Uhh crude production is peaked. oil is the best investment in the world at the moment
Scientists at the U.S. Geological Survey announced Friday that approximately 513 billion barrels of “technically recoverable” oil were found in the Orinoco belt region of Venezuela – twice as much as previously believed.
Outside the Middle East, the largest oil reserves in the world exist in Venezuela. The Orinoco region spans a 50,000-square-kilometer (19,305-square-mile) area in the eastern portion of the country. Nearly 20 foreign oil companies hold contracts there, according to the Latin American Herald Tribune.
BG's Brazilian oil find will 'dwarf' BP's strike in the US Gulf Coast
I've never believed that oil is a fossil fuel. I've never believed that anyone can predict peak oil (which Schlesinger convinced everyone was imminent in the late 70s, but now says is imminent today) and, if the wankers really believed the BS, their partners in crime would not have been building and selling 18 mpg vehicles for the past 1/2 century.
Despite the medias "no new finds since, blah, blah":
Even if one remains unconvinced about peak oil and the timing of it, these 2 latest finds doubles capacity in the short term.
Gold and silver are a different story, IMO.
Bosso
This is NOT an implosion of any kind. People here really seem to have short memories. PMs can move breathtakingly on a day to day basis. In the crisis of '08, it was not abnormal to see swings of 10%. Please don't get hysterical over a 1.5% move and claim "blatant manipulation."
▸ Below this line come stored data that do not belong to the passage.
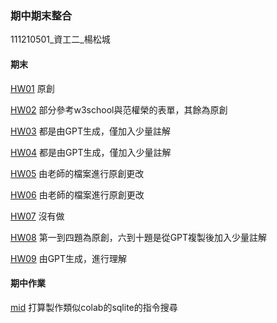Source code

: ### 期中期末整合

111210501_資工二_楊松城

#### 期末

[HW01](https://github.com/Shiraishidesu/_wp/blob/main/HomeWork/01)
原創

[HW02](https://github.com/Shiraishidesu/_wp/blob/main/HomeWork/02/02_sing_up.html)
部分參考w3school與范權榮的表單，其餘為原創

[HW03](https://github.com/Shiraishidesu/_wp/tree/main/HomeWork/03_java)
都是由GPT生成，僅加入少量註解

[HW04](https://github.com/Shiraishidesu/_wp/tree/main/HomeWork/04_java_pro)
都是由GPT生成，僅加入少量註解

[HW05](https://github.com/Shiraishidesu/_wp/blob/main/HomeWork/05/01-basic/oakMe2.js)
由老師的檔案進行原創更改

[HW06](https://github.com/Shiraishidesu/_wp/blob/main/HomeWork/06/01-sqliteHello/sqlite1.js)
由老師的檔案進行原創更改

[HW07]()
沒有做

[HW08](https://github.com/Shiraishidesu/_wp/tree/main/HomeWork/08_py)
第一到四題為原創，六到十題是從GPT複製後加入少量註解

[HW09](https://github.com/Shiraishidesu/_wp/tree/main/HomeWork/09/02-blogSignup)
由GPT生成，進行理解

#### 期中作業

[mid](https://github.com/Shiraishidesu/_wp/tree/main/HomeWork/mid/02-sqliteManager)
打算製作類似colab的sqlite的指令搜尋
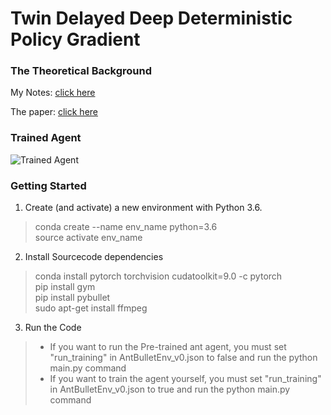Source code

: # Twin Delayed Deep Deterministic Policy Gradient


### The Theoretical Background

My Notes: [click here](https://github.com/cpow-89/Twin_Delayed_Deep_Deterministic_Policy_Gradient/blob/master/TD3_Notes.ipynb)<br>

The paper: [click here](https://arxiv.org/pdf/1802.09477.pdf)

### Trained Agent

[image2]: https://raw.githubusercontent.com/cpow-89/Twin_Delayed_Deep_Deterministic_Policy_Gradient/master/img/trained_ant.gif "Trained Agent"
![Trained Agent][image2]

### Getting Started

1. Create (and activate) a new environment with Python 3.6.

> conda create --name env_name python=3.6<br>
> source activate env_name

2. Install Sourcecode dependencies

> conda install pytorch torchvision cudatoolkit=9.0 -c pytorch <br>
> pip install gym <br>
> pip install pybullet <br>
> sudo apt-get install ffmpeg <br>

3. Run the Code

> - If you want to run the Pre-trained ant agent, you must set "run_training" in AntBulletEnv_v0.json to false and run the python main.py command<br>
> - If you want to train the agent yourself, you must set "run_training" in AntBulletEnv_v0.json to true and run the python main.py command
I've never believed that oil is a fossil fuel. I've never believed that anyone can predict peak oil (which Schlesinger convinced everyone was imminent in the late 70s, but now says is imminent today) and, if the wankers really believed the BS, their partners in crime would not have been building and selling 18 mpg vehicles for the past 1/2 century.
Despite the medias "no new finds since, blah, blah":
Even if one remains unconvinced about peak oil and the timing of it, these 2 latest finds doubles capacity in the short term.
Gold and silver are a different story, IMO.
Bosso
Over the past several weeks there had been rumors that the reason for the precipitous drop in gold was primarily driven by a hedge fund liquidating its futures positions. This has now been confirmed: "Yeah, that was just me liquidating my spread position," Mr. Daniel Shak, [of SHK Asset Management] 51 years old, said in an interview. "I had a significant, fully margined position. The dollar amount of the gold liquidation was very small, it was just a lot of contracts."" Of course in the extremely jittery gold market, the kind of persistent marginal gross selling of contracts was all that was needed to spook week hands into a consistent dump of the precious metal, which as we pointed out was beyond overdone. Judging by this morning's jump in the precious metal SHK's liquidation is now over. Look for gold to resume its upward advance as investors realize that the gold dump was nothing more than an ongoing futures position liquidation.